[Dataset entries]
○ ○ ○ ○
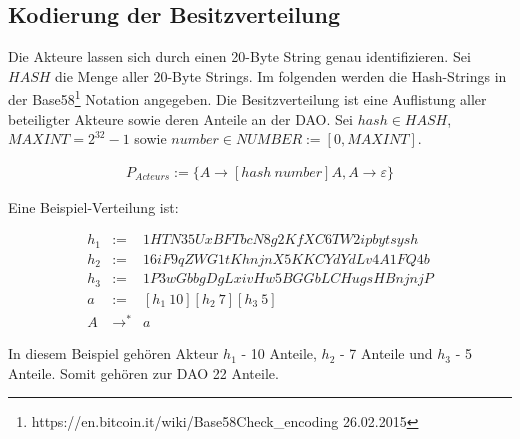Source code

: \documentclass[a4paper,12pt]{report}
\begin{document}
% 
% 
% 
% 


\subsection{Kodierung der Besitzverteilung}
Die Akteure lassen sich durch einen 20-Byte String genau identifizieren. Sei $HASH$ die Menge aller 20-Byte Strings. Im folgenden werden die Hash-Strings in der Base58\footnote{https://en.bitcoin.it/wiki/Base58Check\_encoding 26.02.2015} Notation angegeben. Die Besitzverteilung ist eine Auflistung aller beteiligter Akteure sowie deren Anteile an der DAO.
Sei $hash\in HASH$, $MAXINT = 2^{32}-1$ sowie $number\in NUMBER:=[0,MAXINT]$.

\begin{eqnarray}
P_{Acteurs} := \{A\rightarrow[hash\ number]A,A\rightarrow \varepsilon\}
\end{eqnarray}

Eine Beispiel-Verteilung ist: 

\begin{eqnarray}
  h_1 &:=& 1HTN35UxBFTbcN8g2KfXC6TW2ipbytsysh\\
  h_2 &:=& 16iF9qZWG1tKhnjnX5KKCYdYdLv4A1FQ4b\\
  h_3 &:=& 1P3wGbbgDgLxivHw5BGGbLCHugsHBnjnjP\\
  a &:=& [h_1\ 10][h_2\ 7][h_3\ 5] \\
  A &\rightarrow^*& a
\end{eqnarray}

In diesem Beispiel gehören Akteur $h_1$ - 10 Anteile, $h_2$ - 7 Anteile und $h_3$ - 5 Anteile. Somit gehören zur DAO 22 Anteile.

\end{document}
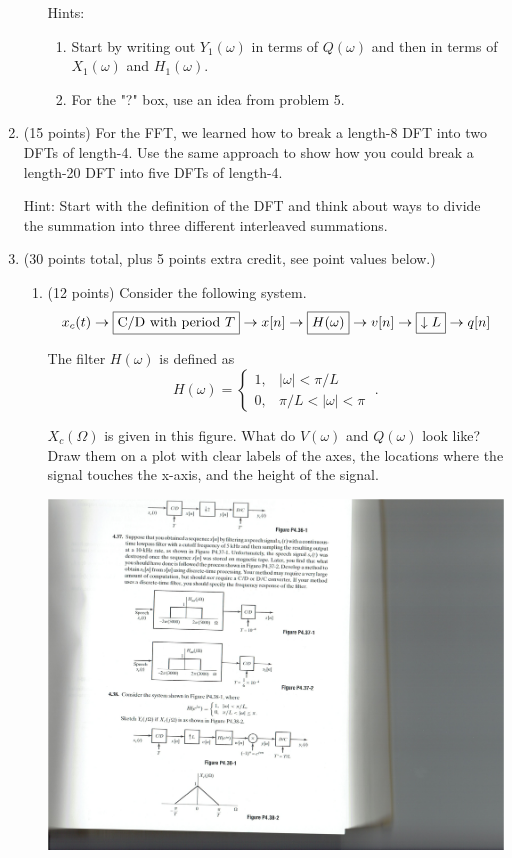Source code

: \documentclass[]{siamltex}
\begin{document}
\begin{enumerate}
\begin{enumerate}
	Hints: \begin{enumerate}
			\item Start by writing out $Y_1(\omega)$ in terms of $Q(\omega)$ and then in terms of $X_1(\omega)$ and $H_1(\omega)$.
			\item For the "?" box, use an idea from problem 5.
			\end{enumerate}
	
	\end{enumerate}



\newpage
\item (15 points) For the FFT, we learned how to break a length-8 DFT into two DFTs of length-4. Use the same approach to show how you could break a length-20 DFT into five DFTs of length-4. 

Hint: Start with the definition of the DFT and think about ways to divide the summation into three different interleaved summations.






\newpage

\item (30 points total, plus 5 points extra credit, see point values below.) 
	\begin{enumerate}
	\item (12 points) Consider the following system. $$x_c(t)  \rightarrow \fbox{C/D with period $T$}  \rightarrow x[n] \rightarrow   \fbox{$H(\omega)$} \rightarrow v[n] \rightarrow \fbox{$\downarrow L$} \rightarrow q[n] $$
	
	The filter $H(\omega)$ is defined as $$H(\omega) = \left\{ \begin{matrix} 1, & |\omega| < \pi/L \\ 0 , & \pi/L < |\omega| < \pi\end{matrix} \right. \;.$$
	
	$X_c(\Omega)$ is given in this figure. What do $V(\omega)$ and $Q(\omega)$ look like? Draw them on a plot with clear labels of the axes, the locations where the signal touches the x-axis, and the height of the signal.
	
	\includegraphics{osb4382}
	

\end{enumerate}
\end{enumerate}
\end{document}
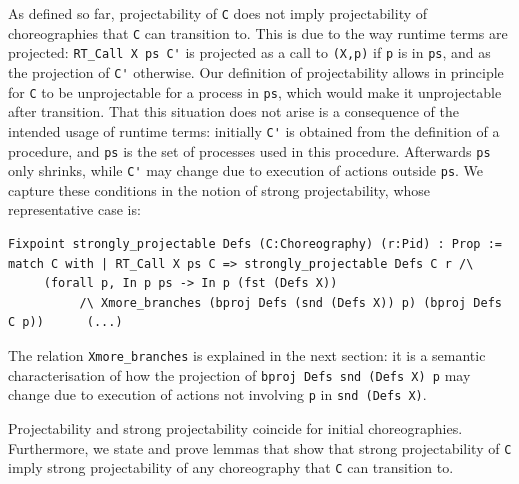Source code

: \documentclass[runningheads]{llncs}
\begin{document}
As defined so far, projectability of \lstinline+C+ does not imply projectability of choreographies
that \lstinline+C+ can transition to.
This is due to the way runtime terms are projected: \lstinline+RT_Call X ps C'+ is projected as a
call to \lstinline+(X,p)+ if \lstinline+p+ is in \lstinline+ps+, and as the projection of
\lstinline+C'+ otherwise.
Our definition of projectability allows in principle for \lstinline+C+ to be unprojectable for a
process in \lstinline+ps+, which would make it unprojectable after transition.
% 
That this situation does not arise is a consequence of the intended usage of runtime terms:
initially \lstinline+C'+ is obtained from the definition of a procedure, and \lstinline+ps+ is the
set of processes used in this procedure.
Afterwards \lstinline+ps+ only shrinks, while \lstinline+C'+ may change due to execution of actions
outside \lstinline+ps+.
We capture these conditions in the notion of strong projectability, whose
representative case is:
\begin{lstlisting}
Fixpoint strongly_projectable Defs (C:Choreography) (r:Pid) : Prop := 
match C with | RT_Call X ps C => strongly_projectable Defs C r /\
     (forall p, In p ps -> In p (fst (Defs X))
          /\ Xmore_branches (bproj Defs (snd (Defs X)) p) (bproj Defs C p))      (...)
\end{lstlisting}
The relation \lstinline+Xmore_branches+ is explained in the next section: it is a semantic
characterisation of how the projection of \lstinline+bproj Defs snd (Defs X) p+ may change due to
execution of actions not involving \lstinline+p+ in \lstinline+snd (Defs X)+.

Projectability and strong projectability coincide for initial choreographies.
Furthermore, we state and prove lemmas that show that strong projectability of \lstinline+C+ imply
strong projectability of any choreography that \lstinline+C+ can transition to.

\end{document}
○ ○ ○ ○
* _Exercise directions_:
Pictures stay out; the data above is to be returned exactly.

* _Reply to the task_:
Source code

: \documentclass[a4paper,12pt]{report}
\begin{document}
% 
% 
% 
% 


\subsection{Kodierung der Besitzverteilung}
Die Akteure lassen sich durch einen 20-Byte String genau identifizieren. Sei $HASH$ die Menge aller 20-Byte Strings. Im folgenden werden die Hash-Strings in der Base58\footnote{https://en.bitcoin.it/wiki/Base58Check\_encoding 26.02.2015} Notation angegeben. Die Besitzverteilung ist eine Auflistung aller beteiligter Akteure sowie deren Anteile an der DAO.
Sei $hash\in HASH$, $MAXINT = 2^{32}-1$ sowie $number\in NUMBER:=[0,MAXINT]$.

\begin{eqnarray}
P_{Acteurs} := \{A\rightarrow[hash\ number]A,A\rightarrow \varepsilon\}
\end{eqnarray}

Eine Beispiel-Verteilung ist: 

\begin{eqnarray}
  h_1 &:=& 1HTN35UxBFTbcN8g2KfXC6TW2ipbytsysh\\
  h_2 &:=& 16iF9qZWG1tKhnjnX5KKCYdYdLv4A1FQ4b\\
  h_3 &:=& 1P3wGbbgDgLxivHw5BGGbLCHugsHBnjnjP\\
  a &:=& [h_1\ 10][h_2\ 7][h_3\ 5] \\
  A &\rightarrow^*& a
\end{eqnarray}

In diesem Beispiel gehören Akteur $h_1$ - 10 Anteile, $h_2$ - 7 Anteile und $h_3$ - 5 Anteile. Somit gehören zur DAO 22 Anteile.

\end{document}
Source code

: \documentclass[]{siamltex}
\begin{document}
\begin{enumerate}
\begin{enumerate}
	Hints: \begin{enumerate}
			\item Start by writing out $Y_1(\omega)$ in terms of $Q(\omega)$ and then in terms of $X_1(\omega)$ and $H_1(\omega)$.
			\item For the "?" box, use an idea from problem 5.
			\end{enumerate}
	
	\end{enumerate}



\newpage
\item (15 points) For the FFT, we learned how to break a length-8 DFT into two DFTs of length-4. Use the same approach to show how you could break a length-20 DFT into five DFTs of length-4. 

Hint: Start with the definition of the DFT and think about ways to divide the summation into three different interleaved summations.






\newpage

\item (30 points total, plus 5 points extra credit, see point values below.) 
	\begin{enumerate}
	\item (12 points) Consider the following system. $$x_c(t)  \rightarrow \fbox{C/D with period $T$}  \rightarrow x[n] \rightarrow   \fbox{$H(\omega)$} \rightarrow v[n] \rightarrow \fbox{$\downarrow L$} \rightarrow q[n] $$
	
	The filter $H(\omega)$ is defined as $$H(\omega) = \left\{ \begin{matrix} 1, & |\omega| < \pi/L \\ 0 , & \pi/L < |\omega| < \pi\end{matrix} \right. \;.$$
	
	$X_c(\Omega)$ is given in this figure. What do $V(\omega)$ and $Q(\omega)$ look like? Draw them on a plot with clear labels of the axes, the locations where the signal touches the x-axis, and the height of the signal.
	
	\includegraphics{osb4382}
	

\end{enumerate}
\end{enumerate}
\end{document}
Source code

: \documentclass[runningheads]{llncs}
\begin{document}
As defined so far, projectability of \lstinline+C+ does not imply projectability of choreographies
that \lstinline+C+ can transition to.
This is due to the way runtime terms are projected: \lstinline+RT_Call X ps C'+ is projected as a
call to \lstinline+(X,p)+ if \lstinline+p+ is in \lstinline+ps+, and as the projection of
\lstinline+C'+ otherwise.
Our definition of projectability allows in principle for \lstinline+C+ to be unprojectable for a
process in \lstinline+ps+, which would make it unprojectable after transition.
% 
That this situation does not arise is a consequence of the intended usage of runtime terms:
initially \lstinline+C'+ is obtained from the definition of a procedure, and \lstinline+ps+ is the
set of processes used in this procedure.
Afterwards \lstinline+ps+ only shrinks, while \lstinline+C'+ may change due to execution of actions
outside \lstinline+ps+.
We capture these conditions in the notion of strong projectability, whose
representative case is:
\begin{lstlisting}
Fixpoint strongly_projectable Defs (C:Choreography) (r:Pid) : Prop := 
match C with | RT_Call X ps C => strongly_projectable Defs C r /\
     (forall p, In p ps -> In p (fst (Defs X))
          /\ Xmore_branches (bproj Defs (snd (Defs X)) p) (bproj Defs C p))      (...)
\end{lstlisting}
The relation \lstinline+Xmore_branches+ is explained in the next section: it is a semantic
characterisation of how the projection of \lstinline+bproj Defs snd (Defs X) p+ may change due to
execution of actions not involving \lstinline+p+ in \lstinline+snd (Defs X)+.

Projectability and strong projectability coincide for initial choreographies.
Furthermore, we state and prove lemmas that show that strong projectability of \lstinline+C+ imply
strong projectability of any choreography that \lstinline+C+ can transition to.

\end{document}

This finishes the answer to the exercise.